> ABOUT THIS TASK: Review the material and extract every line in which the word "Configuración" occurs.

> RECORDS SHOWN:
------------------------

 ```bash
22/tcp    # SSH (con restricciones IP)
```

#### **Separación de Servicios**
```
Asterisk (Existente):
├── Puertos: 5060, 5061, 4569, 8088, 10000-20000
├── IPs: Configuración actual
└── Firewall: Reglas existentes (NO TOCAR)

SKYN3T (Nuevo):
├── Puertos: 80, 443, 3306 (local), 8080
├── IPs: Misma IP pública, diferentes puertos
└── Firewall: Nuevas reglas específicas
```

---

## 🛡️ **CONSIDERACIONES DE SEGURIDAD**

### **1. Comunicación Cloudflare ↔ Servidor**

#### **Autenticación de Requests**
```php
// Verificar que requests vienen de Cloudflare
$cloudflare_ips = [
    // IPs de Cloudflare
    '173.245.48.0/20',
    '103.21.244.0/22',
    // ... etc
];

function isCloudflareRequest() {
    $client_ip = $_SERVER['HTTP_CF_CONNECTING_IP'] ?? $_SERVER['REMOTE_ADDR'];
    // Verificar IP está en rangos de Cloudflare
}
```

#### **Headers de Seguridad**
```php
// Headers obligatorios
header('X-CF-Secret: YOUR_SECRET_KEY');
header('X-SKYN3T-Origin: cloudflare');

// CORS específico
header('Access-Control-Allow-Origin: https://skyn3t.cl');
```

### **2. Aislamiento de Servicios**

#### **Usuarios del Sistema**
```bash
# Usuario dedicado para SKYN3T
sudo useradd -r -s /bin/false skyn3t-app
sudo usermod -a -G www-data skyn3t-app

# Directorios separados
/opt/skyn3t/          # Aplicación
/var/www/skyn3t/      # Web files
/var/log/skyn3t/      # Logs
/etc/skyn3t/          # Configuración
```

------------------------

> ANSWER FOR THE TASK:
├── IPs: Configuración actual
/etc/skyn3t/          # Configuración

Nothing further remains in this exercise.